● **WORK REQUEST**: Please report how many lines of the following entries hold the word "access", giving the number alone.

● **INFORMATION PROVIDED**:
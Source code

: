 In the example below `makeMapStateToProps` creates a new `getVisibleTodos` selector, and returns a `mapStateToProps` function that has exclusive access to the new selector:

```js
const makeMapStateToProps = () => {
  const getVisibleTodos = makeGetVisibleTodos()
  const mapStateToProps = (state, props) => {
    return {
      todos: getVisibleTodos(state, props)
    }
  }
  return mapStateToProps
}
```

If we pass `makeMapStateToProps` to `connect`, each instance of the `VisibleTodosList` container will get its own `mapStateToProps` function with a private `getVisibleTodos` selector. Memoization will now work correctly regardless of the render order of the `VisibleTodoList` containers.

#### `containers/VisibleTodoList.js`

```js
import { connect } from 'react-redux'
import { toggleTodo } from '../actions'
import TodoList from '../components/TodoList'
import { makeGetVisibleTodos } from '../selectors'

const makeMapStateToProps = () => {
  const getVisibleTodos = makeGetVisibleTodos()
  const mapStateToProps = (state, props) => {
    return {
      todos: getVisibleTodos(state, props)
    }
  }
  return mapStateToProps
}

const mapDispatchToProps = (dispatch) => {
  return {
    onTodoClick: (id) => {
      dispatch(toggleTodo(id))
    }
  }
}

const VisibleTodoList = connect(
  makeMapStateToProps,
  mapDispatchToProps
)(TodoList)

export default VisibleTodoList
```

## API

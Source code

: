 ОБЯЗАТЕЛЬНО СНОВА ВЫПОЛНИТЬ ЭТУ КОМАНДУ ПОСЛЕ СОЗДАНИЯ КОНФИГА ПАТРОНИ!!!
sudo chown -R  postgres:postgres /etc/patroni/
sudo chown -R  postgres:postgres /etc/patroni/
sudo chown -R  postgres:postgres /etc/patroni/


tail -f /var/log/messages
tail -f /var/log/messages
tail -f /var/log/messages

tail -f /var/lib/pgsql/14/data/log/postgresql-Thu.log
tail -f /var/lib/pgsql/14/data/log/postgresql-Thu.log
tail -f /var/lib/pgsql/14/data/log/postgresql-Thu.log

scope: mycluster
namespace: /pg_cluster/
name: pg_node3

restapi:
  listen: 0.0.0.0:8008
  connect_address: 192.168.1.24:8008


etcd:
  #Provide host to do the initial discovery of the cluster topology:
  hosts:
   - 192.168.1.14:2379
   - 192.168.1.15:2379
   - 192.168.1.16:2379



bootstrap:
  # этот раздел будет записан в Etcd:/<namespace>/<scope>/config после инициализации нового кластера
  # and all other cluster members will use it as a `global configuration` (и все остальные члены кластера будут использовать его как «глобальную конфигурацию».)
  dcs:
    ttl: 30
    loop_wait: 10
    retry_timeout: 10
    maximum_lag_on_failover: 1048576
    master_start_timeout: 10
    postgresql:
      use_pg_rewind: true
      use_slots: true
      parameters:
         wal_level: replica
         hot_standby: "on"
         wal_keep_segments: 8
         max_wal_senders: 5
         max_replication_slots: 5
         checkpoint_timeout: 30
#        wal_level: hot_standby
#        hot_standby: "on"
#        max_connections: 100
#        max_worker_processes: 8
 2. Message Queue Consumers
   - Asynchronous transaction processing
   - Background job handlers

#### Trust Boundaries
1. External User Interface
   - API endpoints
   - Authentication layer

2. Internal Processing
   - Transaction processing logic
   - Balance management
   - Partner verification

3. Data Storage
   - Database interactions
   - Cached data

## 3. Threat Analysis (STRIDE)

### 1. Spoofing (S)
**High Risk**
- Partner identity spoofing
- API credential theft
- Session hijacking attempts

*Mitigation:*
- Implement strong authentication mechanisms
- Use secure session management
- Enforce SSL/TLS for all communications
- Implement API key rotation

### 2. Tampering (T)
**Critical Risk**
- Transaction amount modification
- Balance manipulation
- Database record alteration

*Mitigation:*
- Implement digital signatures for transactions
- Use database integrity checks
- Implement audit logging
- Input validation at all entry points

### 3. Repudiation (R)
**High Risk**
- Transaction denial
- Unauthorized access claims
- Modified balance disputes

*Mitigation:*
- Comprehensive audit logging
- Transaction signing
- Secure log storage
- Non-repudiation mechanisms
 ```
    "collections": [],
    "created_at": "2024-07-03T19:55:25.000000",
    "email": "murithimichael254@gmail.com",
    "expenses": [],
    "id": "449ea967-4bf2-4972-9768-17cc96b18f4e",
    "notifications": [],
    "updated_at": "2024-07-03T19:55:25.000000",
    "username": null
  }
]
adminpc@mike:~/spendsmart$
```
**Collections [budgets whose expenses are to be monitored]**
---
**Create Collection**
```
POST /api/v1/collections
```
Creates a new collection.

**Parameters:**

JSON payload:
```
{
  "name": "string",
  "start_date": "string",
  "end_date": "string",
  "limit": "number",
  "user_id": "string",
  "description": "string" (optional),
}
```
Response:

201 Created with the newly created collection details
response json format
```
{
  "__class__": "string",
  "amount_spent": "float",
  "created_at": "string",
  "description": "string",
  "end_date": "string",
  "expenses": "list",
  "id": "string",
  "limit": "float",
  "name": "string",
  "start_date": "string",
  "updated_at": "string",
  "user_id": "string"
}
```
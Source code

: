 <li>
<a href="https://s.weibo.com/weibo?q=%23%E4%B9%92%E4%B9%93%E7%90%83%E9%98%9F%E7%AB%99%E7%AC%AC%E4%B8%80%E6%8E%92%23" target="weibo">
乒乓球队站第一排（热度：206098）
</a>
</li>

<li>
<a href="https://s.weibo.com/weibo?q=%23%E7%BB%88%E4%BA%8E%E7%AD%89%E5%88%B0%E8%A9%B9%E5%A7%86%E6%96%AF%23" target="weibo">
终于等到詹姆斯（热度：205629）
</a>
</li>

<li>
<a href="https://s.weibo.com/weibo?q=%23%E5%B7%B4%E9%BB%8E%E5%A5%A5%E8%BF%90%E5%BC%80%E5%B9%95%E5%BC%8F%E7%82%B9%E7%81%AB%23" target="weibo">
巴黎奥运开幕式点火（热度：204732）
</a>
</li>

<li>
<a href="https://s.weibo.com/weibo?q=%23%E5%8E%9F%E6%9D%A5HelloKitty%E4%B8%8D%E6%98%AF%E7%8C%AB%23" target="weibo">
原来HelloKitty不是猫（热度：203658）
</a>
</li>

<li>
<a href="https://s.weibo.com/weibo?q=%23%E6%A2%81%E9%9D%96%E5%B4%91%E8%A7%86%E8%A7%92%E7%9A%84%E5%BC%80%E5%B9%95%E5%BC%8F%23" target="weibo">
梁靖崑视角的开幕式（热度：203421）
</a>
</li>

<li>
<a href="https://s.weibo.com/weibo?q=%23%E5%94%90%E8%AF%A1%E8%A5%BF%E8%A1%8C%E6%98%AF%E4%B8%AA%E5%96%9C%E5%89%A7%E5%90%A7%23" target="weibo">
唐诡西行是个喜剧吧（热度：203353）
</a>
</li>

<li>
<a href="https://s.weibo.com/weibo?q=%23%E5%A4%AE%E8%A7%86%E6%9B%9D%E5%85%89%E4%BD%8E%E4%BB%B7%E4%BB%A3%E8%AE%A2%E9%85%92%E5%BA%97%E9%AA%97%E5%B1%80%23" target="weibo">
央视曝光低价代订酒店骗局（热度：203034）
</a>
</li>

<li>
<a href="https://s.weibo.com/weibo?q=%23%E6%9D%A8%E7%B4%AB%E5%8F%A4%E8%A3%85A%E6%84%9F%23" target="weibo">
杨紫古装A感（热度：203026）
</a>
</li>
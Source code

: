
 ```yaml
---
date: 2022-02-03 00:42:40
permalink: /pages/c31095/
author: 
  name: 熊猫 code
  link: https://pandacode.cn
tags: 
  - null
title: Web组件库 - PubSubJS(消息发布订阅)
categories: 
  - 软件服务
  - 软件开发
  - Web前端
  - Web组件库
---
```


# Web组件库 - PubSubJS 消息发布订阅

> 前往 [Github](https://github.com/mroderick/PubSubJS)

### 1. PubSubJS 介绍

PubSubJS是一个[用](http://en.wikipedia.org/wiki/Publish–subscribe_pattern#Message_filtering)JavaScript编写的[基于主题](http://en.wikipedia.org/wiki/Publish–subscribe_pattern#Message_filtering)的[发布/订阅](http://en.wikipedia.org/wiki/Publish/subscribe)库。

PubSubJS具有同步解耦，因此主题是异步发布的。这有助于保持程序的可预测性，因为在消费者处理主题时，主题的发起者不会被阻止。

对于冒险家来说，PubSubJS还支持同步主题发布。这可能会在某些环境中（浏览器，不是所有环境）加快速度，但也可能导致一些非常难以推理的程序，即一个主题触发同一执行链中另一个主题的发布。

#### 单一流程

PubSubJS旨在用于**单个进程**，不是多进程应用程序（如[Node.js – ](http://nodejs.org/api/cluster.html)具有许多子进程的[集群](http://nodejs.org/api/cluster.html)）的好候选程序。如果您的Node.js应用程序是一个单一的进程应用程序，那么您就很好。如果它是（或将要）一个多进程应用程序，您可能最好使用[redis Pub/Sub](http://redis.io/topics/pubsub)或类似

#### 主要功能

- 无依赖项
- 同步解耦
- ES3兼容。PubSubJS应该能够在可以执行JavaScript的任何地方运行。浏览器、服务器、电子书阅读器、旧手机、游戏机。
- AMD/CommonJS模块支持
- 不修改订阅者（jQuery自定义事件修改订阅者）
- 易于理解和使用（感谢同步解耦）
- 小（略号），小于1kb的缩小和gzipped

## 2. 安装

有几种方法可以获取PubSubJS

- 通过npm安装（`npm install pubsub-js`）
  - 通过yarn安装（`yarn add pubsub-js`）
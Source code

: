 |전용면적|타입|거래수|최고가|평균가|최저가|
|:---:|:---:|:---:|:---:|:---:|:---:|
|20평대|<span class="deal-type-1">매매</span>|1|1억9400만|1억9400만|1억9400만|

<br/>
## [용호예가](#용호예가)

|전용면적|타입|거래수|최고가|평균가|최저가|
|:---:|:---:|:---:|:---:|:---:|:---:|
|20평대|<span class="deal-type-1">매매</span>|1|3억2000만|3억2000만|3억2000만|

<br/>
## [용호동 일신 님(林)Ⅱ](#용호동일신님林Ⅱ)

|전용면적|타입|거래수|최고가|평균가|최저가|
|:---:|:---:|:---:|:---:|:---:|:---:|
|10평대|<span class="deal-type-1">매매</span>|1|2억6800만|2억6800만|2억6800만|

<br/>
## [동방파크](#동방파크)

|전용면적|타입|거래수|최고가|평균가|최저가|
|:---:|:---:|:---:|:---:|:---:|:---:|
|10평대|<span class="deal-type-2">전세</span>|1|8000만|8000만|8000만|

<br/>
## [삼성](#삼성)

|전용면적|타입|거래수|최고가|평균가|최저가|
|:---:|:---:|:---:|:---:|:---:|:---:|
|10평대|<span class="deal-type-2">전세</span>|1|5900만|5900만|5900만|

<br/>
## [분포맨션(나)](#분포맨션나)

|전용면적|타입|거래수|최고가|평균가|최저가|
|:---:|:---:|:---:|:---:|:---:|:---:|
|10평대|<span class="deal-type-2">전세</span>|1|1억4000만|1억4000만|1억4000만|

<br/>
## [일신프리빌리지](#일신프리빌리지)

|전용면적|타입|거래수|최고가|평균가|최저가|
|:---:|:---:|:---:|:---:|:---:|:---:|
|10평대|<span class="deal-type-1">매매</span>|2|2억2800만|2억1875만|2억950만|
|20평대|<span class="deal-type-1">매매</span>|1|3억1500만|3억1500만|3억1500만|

● **SOLUTION TO THIS PROBLEM**: 2